Understanding the Hindenburg Omen Given the inherent upward bias that is built into most stock markets, any occurrence that is abnormal usually leads to a flight-to-safety
response from investors. This facet of investor psychology is, arguably, the single most relevant factor that leads to precipitous market declines, or market crashes.
The Hindenburg Omen looks for a statistical deviation from the premise that under normal conditions, some stocks are either making new 52-week highs or new 52-week lows. It would be abnormal if both were occurring at the same time. According to the Hindenburg Omen, an occurrence such as this is a harbinger of impending danger for a stock market. The signal typically occurs during an uptrend, where new highs are expected and new lows are rare, suggesting that the market is becoming nervous and indecisive, traits that often lead to a bear
Main Criteria for a Hindenburg Omen Signal
Four criteria must be met to signal a Hindenburg Omen:
- The daily number of new 52-week highs and 52-week lows in a stock market index are greater than a threshold amount (typically 2.2%).
- The 52-week highs cannot be more than two times the 52-week lows.
- The stock market index is still in an uptrend. A 10-week moving average, or the 50-day rate of change indicator, is used to indicate this.
- The McClellan Oscillator (MCO), a measure of the shift in market sentiment, is negative.

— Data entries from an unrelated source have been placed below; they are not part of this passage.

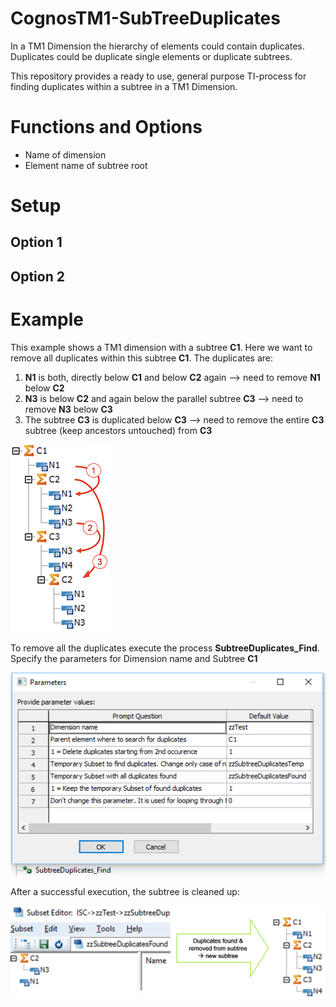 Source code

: # CognosTM1-SubTreeDuplicates
In a TM1 Dimension the hierarchy of elements could contain duplicates. Duplicates could be duplicate single elements or duplicate subtrees. 

This repository provides a ready to use, general purpose TI-process for finding duplicates within a subtree in a TM1 Dimension.


# Functions and Options
- Name of dimension
- Element name of subtree root

# Setup
## Option 1

## Option 2

# Example
This example shows a TM1 dimension with a subtree **C1**. Here we want to remove all duplicates within this subtree **C1**. The duplicates are:
1) **N1** is both, directly below **C1** and below **C2** again --> need to remove **N1** below **C2**
2) **N3** is below **C2** and again below the parallel subtree **C3** --> need to remove **N3** below **C3**
3) The subtree **C3** is duplicated below **C3** --> need to remove the entire **C3** subtree (keep ancestors untouched) from **C3**

![TM1TIProcess](https://github.com/pfauenauge/CognosTM1-SubTreeDuplicates/blob/master/TM1-Subtree-example-with-duplicates.png)

To remove all the duplicates execute the process **SubtreeDuplicates_Find**. Specify the parameters for Dimension name and Subtree **C1**

![TM1TIProcess](https://github.com/pfauenauge/CognosTM1-SubTreeDuplicates/blob/master/TM1-Process_SubtreeDuplicates_Find.PNG)

After a successful execution, the subtree is cleaned up:

![TM1TIProcess](https://github.com/pfauenauge/CognosTM1-SubTreeDuplicates/blob/master/TM1-Subtree-duplicates-found-and-removed.png)


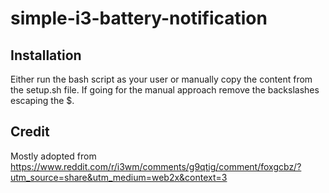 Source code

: # simple-i3-battery-notification

## Installation

Either run the bash script as your user or manually copy the content from the setup.sh file. 
If going for the manual approach remove the backslashes escaping the $.

## Credit

Mostly adopted from https://www.reddit.com/r/i3wm/comments/g9qtig/comment/foxgcbz/?utm_source=share&utm_medium=web2x&context=3
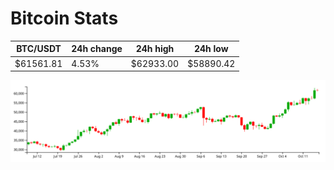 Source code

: # Bitcoin Stats

BTC/USDT|24h change|24h high|24h low|
|---|---|---|---|
|$61561.81|4.53%|$62933.00|$58890.42|

<img src="./chart.svg">
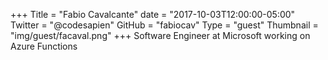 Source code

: +++
Title = "Fabio Cavalcante"
date = "2017-10-03T12:00:00-05:00"
Twitter = "@codesapien"
GitHub = "fabiocav"
Type = "guest"
Thumbnail = "img/guest/facaval.png"
+++
Software Engineer at Microsoft working on Azure Functions
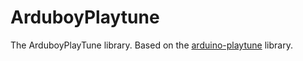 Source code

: # ArduboyPlaytune

The ArduboyPlayTune library. Based on the [arduino-playtune](https://github.com/LenShustek/arduino-playtune) library.
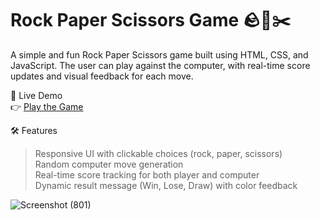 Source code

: # Rock Paper Scissors Game 🪨📄✂️
A simple and fun Rock Paper Scissors game built using HTML, CSS, and JavaScript. The user can play against the computer, with real-time score updates and visual feedback for each move.

🔗 Live Demo  
👉 [Play the Game](https://abhishek-maurya-d.github.io/Rock-Paper-Scissor/)

🛠️ Features
> Responsive UI with clickable choices (rock, paper, scissors)  
> Random computer move generation  
> Real-time score tracking for both player and computer  
> Dynamic result message (Win, Lose, Draw) with color feedback

![Screenshot (801)](https://github.com/user-attachments/assets/34f3f3b2-e830-4a5c-ae5d-187392e8289a)
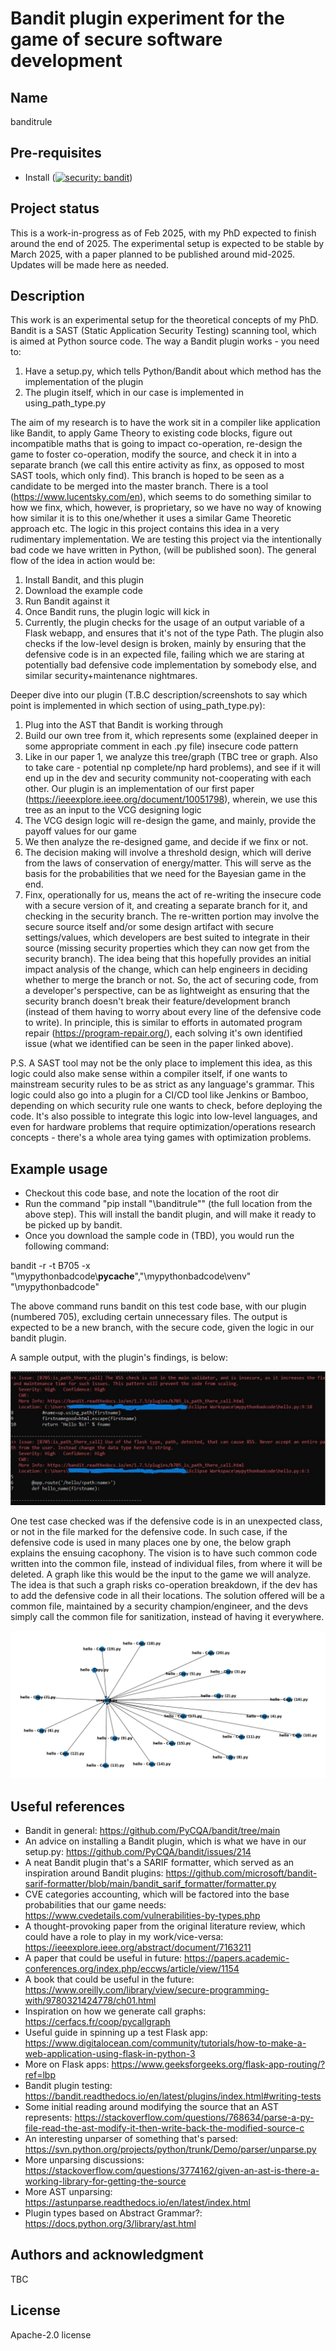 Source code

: # Bandit plugin experiment for the game of secure software development

## Name
banditrule 

## Pre-requisites
- Install ([![security: bandit](https://img.shields.io/badge/security-bandit-yellow.svg)](https://github.com/PyCQA/bandit))

## Project status
This is a work-in-progress as of Feb 2025, with my PhD expected to finish around the end of 2025. The experimental setup is expected to be stable by March 2025, with a paper planned to be published around mid-2025. Updates will be made here as needed.

## Description
This work is an experimental setup for the theoretical concepts of my PhD. Bandit is a SAST (Static Application Security Testing) scanning tool, which is aimed at Python source code. The way a Bandit plugin works - you need to:
1. Have a setup.py, which tells Python/Bandit about which method has the implementation of the plugin
2. The plugin itself, which in our case is implemented in using_path_type.py

The aim of my research is to have the work sit in a compiler like application like Bandit, to apply Game Theory to existing code blocks, figure out incompatible maths that is going to impact co-operation, re-design the game to foster co-operation, modify the source, and check it in into a separate branch (we call this entire activity as finx, as opposed to most SAST tools, which only find). This branch is hoped to be seen as a candidate to be merged into the master branch. There is a tool (https://www.lucentsky.com/en), which seems to do something similar to how we finx, which, however, is proprietary, so we have no way of knowing how similar it is to this one/whether it uses a similar Game Theoretic approach etc. The logic in this project contains this idea in a very rudimentary implementation. We are testing this project via the intentionally bad code we have written in Python, (will be published soon). The general flow of the idea in action would be:

1. Install Bandit, and this plugin
2. Download the example code
3. Run Bandit against it
4. Once Bandit runs, the plugin logic will kick in
5. Currently, the plugin checks for the usage of an output variable of a Flask webapp, and ensures that it's not of the type Path. The plugin also checks if the low-level design is broken, mainly by ensuring that the defensive code is in an expected file, failing which we are staring at potentially bad defensive code implementation by somebody else, and similar security+maintenance nightmares.

Deeper dive into our plugin (T.B.C description/screenshots to say which point is implemented in which section of using_path_type.py):
1. Plug into the AST that Bandit is working through
2. Build our own tree from it, which represents some (explained deeper in some appropriate comment in each .py file) insecure code pattern
3. Like in our paper 1, we analyze this tree/graph (TBC tree or graph. Also to take care - potential np complete/np hard problems), and see if it will end up in the dev and security community not-cooperating with each other. Our plugin is an implementation of our first paper (https://ieeexplore.ieee.org/document/10051798), wherein, we use this tree as an input to the VCG designing logic
4. The VCG design logic will re-design the game, and mainly, provide the payoff values for our game
5. We then analyze the re-designed game, and decide if we finx or not.
6. The decision making will involve a threshold design, which will derive from the laws of conservation of energy/matter. This will serve as the basis for the probabilities that we need for the Bayesian game in the end.
7. Finx, operationally for us, means the act of re-writing the insecure code with a secure version of it, and creating a separate branch for it, and checking in the security branch. The re-written portion may involve the secure source itself and/or some design artifact with secure settings/values, which developers are best suited to integrate in their source (missing security properties which they can now get from the security branch). The idea being that this hopefully provides an initial impact analysis of the change, which can help engineers in deciding whether to merge the branch or not. So, the act of securing code, from a developer's perspective, can be as lightweight as ensuring that the security branch doesn't break their feature/development branch (instead of them having to worry about every line of the defensive code to write). In principle, this is similar to efforts in automated program repair (https://program-repair.org/), each solving it's own identified issue (what we identified can be seen in the paper linked above).

P.S. A SAST tool may not be the only place to implement this idea, as this logic could also make sense within a compiler itself, if one wants to mainstream security rules to be as strict as any language's grammar. This logic could also go into a plugin for a CI/CD tool like Jenkins or Bamboo, depending on which security rule one wants to check, before deploying the code. It's also possible to integrate this logic into low-level languages, and even for hardware problems that require optimization/operations research concepts - there's a whole area tying games with optimization problems.

## Example usage
- Checkout this code base, and note the location of the root dir
- Run the command "pip install "<your-workspace>\banditrule"" (the full location from the above step). This will install the bandit plugin, and will make it ready to be picked up by bandit.
- Once you download the sample code in (TBD), you would run the following command:

bandit -r -t B705 -x "<your-workspace>\mypythonbadcode\\__pycache__","<your-workspace>\mypythonbadcode\venv" "<your-workspace>\mypythonbadcode"

The above command runs bandit on this test code base, with our plugin (numbered 705), excluding certain unnecessary files. The output is expected to be a new branch, with the secure code, given the logic in our bandit plugin.

A sample output, with the plugin's findings, is below:

![plot](./images/Sample-output.JPG)

One test case checked was if the defensive code is in an unexpected class, or not in the file marked for the defensive code. In such case, if the defensive code is used in many places one by one, the below graph explains the ensuing cacophony. The vision is to have such common code written into the common file, instead of individual files, from where it will be deleted. A graph like this would be the input to the game we will analyze. The idea is that such a graph risks co-operation breakdown, if the dev has to add the defensive code in all their locations. The solution offered will be a common file, maintained by a security champion/engineer, and the devs simply call the common file for sanitization, instead of having it everywhere.

![plot](./images/RepetitionExample.png)

## Useful references
- Bandit in general: https://github.com/PyCQA/bandit/tree/main
- An advice on installing a Bandit plugin, which is what we have in our setup.py: https://github.com/PyCQA/bandit/issues/214
- A neat Bandit plugin that's a SARIF formatter, which served as an inspiration around Bandit plugins: https://github.com/microsoft/bandit-sarif-formatter/blob/main/bandit_sarif_formatter/formatter.py
- CVE categories accounting, which will be factored into the base probabilities that our game needs: https://www.cvedetails.com/vulnerabilities-by-types.php
- A thought-provoking paper from the original literature review, which could have a role to play in my work/vice-versa: https://ieeexplore.ieee.org/abstract/document/7163211
- A paper that could be useful in future: https://papers.academic-conferences.org/index.php/eccws/article/view/1154
- A book that could be useful in the future: https://www.oreilly.com/library/view/secure-programming-with/9780321424778/ch01.html
- Inspiration on how we generate call graphs: https://cerfacs.fr/coop/pycallgraph
- Useful guide in spinning up a test Flask app: https://www.digitalocean.com/community/tutorials/how-to-make-a-web-application-using-flask-in-python-3
- More on Flask apps: https://www.geeksforgeeks.org/flask-app-routing/?ref=lbp
- Bandit plugin testing: https://bandit.readthedocs.io/en/latest/plugins/index.html#writing-tests
- Some initial reading around modifying the source that an AST represents: https://stackoverflow.com/questions/768634/parse-a-py-file-read-the-ast-modify-it-then-write-back-the-modified-source-c
- An interesting unparser of something that's parsed: https://svn.python.org/projects/python/trunk/Demo/parser/unparse.py
- More unparsing discussions: https://stackoverflow.com/questions/3774162/given-an-ast-is-there-a-working-library-for-getting-the-source
- More AST unparsing: https://astunparse.readthedocs.io/en/latest/index.html
- Plugin types based on Abstract Grammar?: https://docs.python.org/3/library/ast.html

## Authors and acknowledgment
TBC

## License
Apache-2.0 license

Once these conditions are met, the Hindenburg Omen is considered active for 30 trading days and any additional signals during that period should be ignored. The Hindenburg Omen is confirmed if the MCO is negative during the 30-day period and rejected if the MCO turns positive.1 Traders using the indicator will go short or exit long positions when the MCO turns negative during the 30 days following a Hindenburg Omen confirmation. By doing so in the past, traders could have escaped the 1987 market crash and the 2008 financial crisis.2 Of course, since the omen's rate of success is estimated at only 25%, they also would have jumped unnecessarily a number of times. Traders might use the indicator in conjunction with other forms of technical analysis
to provide further confirmation of a sell or take-profit
signal. For example, traders might look for a breakdown from key support levels
before going short or taking profit on a long position.
Example of the Hindenburg Omen The following chart shows an example of the Hindenburg Omen in an S&P 500 SPDR (SPY) chart.
Image by Sabrina Jiang © Investopedia 2021
In this example, the shaded area represents where Hindenburg Omen conditions were met. The S&P 500 moved sharply lower on high volume just one month after the indicator suggested that traders should brace for a bear market. Traders could have exited their long positions following the Hindenburg Omen and avoided the market decline.